Exercise objective:
Repeat the records. Each line must match exactly.

Information provided:
————————
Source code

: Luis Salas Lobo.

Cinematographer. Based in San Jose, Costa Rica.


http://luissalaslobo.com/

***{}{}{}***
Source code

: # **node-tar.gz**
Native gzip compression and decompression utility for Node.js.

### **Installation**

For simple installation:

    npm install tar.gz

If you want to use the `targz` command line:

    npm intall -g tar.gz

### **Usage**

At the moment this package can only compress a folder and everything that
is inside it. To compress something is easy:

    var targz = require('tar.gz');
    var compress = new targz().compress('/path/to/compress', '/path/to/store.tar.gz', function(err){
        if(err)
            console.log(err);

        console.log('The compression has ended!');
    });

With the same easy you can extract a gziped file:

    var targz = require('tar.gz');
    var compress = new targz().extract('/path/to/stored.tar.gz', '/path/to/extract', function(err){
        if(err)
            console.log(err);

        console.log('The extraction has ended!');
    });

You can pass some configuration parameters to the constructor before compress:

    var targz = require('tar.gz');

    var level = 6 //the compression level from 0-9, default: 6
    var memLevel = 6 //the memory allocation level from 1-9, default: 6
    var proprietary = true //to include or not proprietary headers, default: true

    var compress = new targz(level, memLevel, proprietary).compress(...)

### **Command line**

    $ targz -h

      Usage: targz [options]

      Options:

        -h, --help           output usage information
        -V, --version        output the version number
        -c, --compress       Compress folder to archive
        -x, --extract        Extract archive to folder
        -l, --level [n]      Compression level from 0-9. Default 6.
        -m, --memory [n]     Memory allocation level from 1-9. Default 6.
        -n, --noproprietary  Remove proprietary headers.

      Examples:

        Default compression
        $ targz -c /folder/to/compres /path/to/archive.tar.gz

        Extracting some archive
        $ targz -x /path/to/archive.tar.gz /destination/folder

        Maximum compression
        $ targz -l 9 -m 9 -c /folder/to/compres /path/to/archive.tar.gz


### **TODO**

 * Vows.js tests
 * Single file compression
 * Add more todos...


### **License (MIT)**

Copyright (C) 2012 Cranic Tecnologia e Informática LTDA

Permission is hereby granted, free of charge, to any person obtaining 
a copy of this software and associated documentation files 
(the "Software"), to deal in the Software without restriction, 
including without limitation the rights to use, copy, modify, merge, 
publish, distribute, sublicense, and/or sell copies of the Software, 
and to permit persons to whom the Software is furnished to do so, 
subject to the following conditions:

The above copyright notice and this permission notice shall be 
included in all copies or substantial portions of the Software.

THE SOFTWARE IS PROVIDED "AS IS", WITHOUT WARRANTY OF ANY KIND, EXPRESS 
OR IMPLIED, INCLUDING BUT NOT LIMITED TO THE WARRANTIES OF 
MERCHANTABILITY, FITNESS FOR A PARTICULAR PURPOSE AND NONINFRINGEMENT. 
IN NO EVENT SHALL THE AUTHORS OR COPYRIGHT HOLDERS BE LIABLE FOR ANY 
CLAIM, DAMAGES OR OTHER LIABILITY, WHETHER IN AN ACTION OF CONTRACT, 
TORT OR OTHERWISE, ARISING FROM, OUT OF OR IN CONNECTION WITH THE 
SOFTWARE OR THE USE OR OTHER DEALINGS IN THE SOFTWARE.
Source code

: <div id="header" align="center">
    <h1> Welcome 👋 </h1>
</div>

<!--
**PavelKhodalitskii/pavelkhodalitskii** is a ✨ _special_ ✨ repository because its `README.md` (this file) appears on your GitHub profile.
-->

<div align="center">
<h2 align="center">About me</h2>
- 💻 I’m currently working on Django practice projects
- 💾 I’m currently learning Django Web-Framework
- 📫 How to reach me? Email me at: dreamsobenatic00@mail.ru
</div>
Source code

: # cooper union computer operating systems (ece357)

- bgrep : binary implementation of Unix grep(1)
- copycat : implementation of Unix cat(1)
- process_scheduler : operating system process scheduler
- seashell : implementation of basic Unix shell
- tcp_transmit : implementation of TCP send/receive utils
————————
Response to the exercise:
Source code

: Luis Salas Lobo.

Cinematographer. Based in San Jose, Costa Rica.


http://luissalaslobo.com/

***{}{}{}***
Source code

: # **node-tar.gz**
Native gzip compression and decompression utility for Node.js.

### **Installation**

For simple installation:

    npm install tar.gz

If you want to use the `targz` command line:

    npm intall -g tar.gz

### **Usage**

At the moment this package can only compress a folder and everything that
is inside it. To compress something is easy:

    var targz = require('tar.gz');
    var compress = new targz().compress('/path/to/compress', '/path/to/store.tar.gz', function(err){
        if(err)
            console.log(err);

        console.log('The compression has ended!');
    });

With the same easy you can extract a gziped file:

    var targz = require('tar.gz');
    var compress = new targz().extract('/path/to/stored.tar.gz', '/path/to/extract', function(err){
        if(err)
            console.log(err);

        console.log('The extraction has ended!');
    });

You can pass some configuration parameters to the constructor before compress:

    var targz = require('tar.gz');

    var level = 6 //the compression level from 0-9, default: 6
    var memLevel = 6 //the memory allocation level from 1-9, default: 6
    var proprietary = true //to include or not proprietary headers, default: true

    var compress = new targz(level, memLevel, proprietary).compress(...)

### **Command line**

    $ targz -h

      Usage: targz [options]

      Options:

        -h, --help           output usage information
        -V, --version        output the version number
        -c, --compress       Compress folder to archive
        -x, --extract        Extract archive to folder
        -l, --level [n]      Compression level from 0-9. Default 6.
        -m, --memory [n]     Memory allocation level from 1-9. Default 6.
        -n, --noproprietary  Remove proprietary headers.

      Examples:

        Default compression
        $ targz -c /folder/to/compres /path/to/archive.tar.gz

        Extracting some archive
        $ targz -x /path/to/archive.tar.gz /destination/folder

        Maximum compression
        $ targz -l 9 -m 9 -c /folder/to/compres /path/to/archive.tar.gz


### **TODO**

 * Vows.js tests
 * Single file compression
 * Add more todos...


### **License (MIT)**

Copyright (C) 2012 Cranic Tecnologia e Informática LTDA

Permission is hereby granted, free of charge, to any person obtaining 
a copy of this software and associated documentation files 
(the "Software"), to deal in the Software without restriction, 
including without limitation the rights to use, copy, modify, merge, 
publish, distribute, sublicense, and/or sell copies of the Software, 
and to permit persons to whom the Software is furnished to do so, 
subject to the following conditions:

The above copyright notice and this permission notice shall be 
included in all copies or substantial portions of the Software.

THE SOFTWARE IS PROVIDED "AS IS", WITHOUT WARRANTY OF ANY KIND, EXPRESS 
OR IMPLIED, INCLUDING BUT NOT LIMITED TO THE WARRANTIES OF 
MERCHANTABILITY, FITNESS FOR A PARTICULAR PURPOSE AND NONINFRINGEMENT. 
IN NO EVENT SHALL THE AUTHORS OR COPYRIGHT HOLDERS BE LIABLE FOR ANY 
CLAIM, DAMAGES OR OTHER LIABILITY, WHETHER IN AN ACTION OF CONTRACT, 
TORT OR OTHERWISE, ARISING FROM, OUT OF OR IN CONNECTION WITH THE 
SOFTWARE OR THE USE OR OTHER DEALINGS IN THE SOFTWARE.
Source code

: <div id="header" align="center">
    <h1> Welcome 👋 </h1>
</div>

<!--
**PavelKhodalitskii/pavelkhodalitskii** is a ✨ _special_ ✨ repository because its `README.md` (this file) appears on your GitHub profile.
-->

<div align="center">
<h2 align="center">About me</h2>
- 💻 I’m currently working on Django practice projects
- 💾 I’m currently learning Django Web-Framework
- 📫 How to reach me? Email me at: dreamsobenatic00@mail.ru
</div>
Source code

: # cooper union computer operating systems (ece357)

- bgrep : binary implementation of Unix grep(1)
- copycat : implementation of Unix cat(1)
- process_scheduler : operating system process scheduler
- seashell : implementation of basic Unix shell
- tcp_transmit : implementation of TCP send/receive utils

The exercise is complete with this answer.